(Given data)

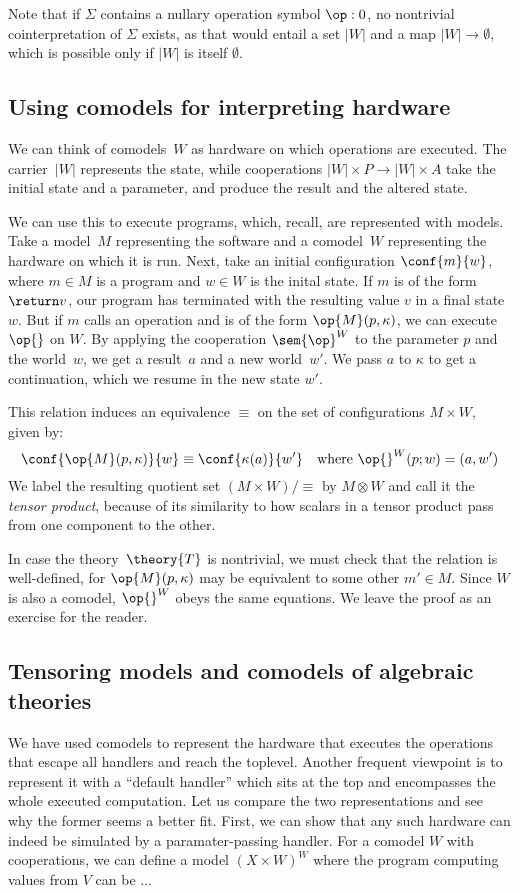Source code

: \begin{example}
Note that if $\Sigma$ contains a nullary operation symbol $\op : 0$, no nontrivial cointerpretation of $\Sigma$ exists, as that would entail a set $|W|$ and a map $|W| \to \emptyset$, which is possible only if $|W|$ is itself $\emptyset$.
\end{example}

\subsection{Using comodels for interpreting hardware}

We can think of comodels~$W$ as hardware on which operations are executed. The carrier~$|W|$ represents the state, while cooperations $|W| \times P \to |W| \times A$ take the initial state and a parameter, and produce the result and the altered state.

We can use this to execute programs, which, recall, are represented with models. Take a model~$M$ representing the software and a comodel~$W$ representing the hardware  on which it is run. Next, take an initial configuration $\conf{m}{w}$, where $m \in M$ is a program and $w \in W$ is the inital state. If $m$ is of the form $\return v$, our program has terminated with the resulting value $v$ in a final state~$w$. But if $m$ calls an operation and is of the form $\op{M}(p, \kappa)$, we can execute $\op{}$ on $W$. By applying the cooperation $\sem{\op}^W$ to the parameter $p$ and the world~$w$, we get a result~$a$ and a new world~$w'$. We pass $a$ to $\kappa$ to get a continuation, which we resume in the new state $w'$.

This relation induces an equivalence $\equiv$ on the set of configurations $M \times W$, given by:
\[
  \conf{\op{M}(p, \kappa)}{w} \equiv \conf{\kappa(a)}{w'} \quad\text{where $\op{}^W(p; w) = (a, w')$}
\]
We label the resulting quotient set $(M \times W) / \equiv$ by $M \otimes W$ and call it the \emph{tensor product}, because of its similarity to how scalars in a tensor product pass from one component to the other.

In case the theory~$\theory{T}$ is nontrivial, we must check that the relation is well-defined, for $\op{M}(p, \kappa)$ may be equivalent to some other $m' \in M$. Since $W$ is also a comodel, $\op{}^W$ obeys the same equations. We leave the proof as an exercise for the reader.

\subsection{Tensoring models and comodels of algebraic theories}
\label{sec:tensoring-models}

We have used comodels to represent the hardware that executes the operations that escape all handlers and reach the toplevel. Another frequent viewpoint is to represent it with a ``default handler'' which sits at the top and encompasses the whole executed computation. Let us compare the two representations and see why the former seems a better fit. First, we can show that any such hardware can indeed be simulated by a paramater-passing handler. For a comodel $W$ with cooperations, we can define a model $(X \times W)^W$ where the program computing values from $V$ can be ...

(End Given data)
(Given data)

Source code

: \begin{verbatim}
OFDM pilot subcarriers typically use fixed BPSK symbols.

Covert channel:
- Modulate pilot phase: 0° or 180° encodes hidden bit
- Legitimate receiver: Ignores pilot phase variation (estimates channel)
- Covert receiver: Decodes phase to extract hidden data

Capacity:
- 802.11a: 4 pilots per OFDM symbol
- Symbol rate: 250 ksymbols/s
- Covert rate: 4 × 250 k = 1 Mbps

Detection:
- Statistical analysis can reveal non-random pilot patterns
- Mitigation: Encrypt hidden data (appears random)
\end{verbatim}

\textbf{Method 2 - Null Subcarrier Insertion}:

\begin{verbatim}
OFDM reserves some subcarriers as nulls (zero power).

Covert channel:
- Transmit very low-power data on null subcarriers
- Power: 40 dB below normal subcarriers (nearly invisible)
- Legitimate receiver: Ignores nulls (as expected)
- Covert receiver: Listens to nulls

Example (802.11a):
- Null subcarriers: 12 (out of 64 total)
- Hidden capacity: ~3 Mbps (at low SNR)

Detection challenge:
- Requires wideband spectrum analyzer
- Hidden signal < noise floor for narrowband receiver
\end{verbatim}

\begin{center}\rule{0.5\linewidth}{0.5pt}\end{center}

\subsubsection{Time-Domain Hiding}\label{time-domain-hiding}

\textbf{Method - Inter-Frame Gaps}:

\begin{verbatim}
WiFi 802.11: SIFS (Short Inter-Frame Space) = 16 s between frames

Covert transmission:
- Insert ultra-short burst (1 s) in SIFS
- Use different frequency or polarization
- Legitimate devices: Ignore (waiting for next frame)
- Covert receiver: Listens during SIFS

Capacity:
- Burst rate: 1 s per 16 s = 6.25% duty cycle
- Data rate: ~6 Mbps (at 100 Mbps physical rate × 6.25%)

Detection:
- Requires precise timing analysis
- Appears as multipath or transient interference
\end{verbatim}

(End Given data)

Instructions to follow
Transcribe the records above from the line holding "WiFi 802.11: SIFS" down to the line holding "- Data rate: ~6", inclusive, without adding anything.

Result of the exercise
WiFi 802.11: SIFS (Short Inter-Frame Space) = 16 s between frames

Covert transmission:
- Insert ultra-short burst (1 s) in SIFS
- Use different frequency or polarization
- Legitimate devices: Ignore (waiting for next frame)
- Covert receiver: Listens during SIFS

Capacity:
- Burst rate: 1 s per 16 s = 6.25% duty cycle
- Data rate: ~6 Mbps (at 100 Mbps physical rate × 6.25%)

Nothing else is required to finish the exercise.